DESCRIPTION OF THE TASK
Please state how many lines of the data below contain the word "strategies", offering nothing besides the number.
EXTRACTED INFORMATION section start
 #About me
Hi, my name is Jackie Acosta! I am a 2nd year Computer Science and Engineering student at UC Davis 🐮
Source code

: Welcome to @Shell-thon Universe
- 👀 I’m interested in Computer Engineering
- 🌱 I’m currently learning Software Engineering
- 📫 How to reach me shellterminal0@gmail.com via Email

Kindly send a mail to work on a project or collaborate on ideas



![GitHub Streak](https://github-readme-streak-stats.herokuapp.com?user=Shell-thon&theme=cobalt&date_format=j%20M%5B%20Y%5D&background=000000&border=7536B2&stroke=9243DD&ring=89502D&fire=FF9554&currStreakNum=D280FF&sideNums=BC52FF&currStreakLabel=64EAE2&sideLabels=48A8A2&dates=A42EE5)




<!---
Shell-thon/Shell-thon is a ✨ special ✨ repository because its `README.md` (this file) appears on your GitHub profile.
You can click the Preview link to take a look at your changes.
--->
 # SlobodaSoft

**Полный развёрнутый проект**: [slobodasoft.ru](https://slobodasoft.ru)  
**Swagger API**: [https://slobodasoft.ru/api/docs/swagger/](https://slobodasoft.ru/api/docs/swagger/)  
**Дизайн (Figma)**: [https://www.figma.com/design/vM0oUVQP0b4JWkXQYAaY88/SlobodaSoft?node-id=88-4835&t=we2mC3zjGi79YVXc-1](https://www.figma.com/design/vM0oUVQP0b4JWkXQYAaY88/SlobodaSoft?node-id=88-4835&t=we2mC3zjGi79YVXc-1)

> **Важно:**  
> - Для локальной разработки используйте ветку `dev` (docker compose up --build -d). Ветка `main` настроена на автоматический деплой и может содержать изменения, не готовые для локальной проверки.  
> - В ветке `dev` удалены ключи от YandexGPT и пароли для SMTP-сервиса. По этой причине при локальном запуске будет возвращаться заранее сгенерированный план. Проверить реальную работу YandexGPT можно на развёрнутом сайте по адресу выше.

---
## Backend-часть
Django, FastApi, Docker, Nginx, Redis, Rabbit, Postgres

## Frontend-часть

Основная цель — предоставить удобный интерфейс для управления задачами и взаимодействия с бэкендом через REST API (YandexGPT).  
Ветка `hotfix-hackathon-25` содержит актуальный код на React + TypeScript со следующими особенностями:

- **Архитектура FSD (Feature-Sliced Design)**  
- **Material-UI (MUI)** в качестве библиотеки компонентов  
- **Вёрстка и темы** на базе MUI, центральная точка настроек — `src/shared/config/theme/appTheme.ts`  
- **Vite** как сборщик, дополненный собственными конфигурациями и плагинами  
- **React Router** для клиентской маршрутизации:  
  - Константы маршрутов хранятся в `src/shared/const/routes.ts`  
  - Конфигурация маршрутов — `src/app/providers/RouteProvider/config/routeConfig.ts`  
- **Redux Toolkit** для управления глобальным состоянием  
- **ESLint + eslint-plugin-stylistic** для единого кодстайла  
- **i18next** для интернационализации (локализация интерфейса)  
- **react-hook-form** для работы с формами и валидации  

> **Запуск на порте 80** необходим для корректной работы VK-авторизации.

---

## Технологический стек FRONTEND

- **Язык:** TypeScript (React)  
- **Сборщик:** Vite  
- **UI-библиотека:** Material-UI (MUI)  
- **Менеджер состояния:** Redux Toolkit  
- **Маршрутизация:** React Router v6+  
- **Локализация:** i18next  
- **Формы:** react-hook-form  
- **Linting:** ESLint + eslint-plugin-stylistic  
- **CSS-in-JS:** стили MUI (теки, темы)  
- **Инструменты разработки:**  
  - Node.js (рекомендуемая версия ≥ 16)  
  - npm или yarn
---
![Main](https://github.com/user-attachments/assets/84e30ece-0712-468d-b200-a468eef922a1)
EXTRACTED INFORMATION section end
EXTRACTED INFORMATION section start
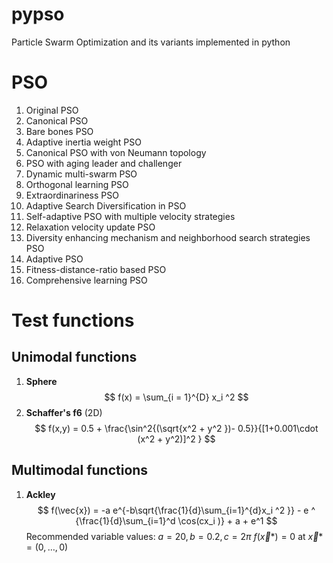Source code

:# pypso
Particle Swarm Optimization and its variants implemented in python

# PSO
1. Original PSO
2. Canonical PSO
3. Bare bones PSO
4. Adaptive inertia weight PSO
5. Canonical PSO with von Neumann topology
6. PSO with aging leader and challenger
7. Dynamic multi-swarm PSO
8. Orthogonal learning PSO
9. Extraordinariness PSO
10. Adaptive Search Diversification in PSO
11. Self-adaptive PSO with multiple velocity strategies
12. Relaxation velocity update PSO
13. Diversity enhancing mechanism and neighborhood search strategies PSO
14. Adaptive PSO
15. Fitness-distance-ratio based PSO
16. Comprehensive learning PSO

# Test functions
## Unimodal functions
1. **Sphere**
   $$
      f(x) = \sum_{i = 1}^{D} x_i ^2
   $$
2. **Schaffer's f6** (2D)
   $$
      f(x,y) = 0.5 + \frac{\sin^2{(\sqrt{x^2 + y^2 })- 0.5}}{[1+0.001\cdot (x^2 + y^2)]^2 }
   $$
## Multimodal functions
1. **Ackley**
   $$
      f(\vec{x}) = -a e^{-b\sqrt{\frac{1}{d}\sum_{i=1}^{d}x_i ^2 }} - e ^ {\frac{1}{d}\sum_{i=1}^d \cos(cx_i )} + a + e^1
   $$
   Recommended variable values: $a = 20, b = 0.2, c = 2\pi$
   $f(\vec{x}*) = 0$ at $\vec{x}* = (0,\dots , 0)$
EXTRACTED INFORMATION section end
EXERCISE SOLUTION
2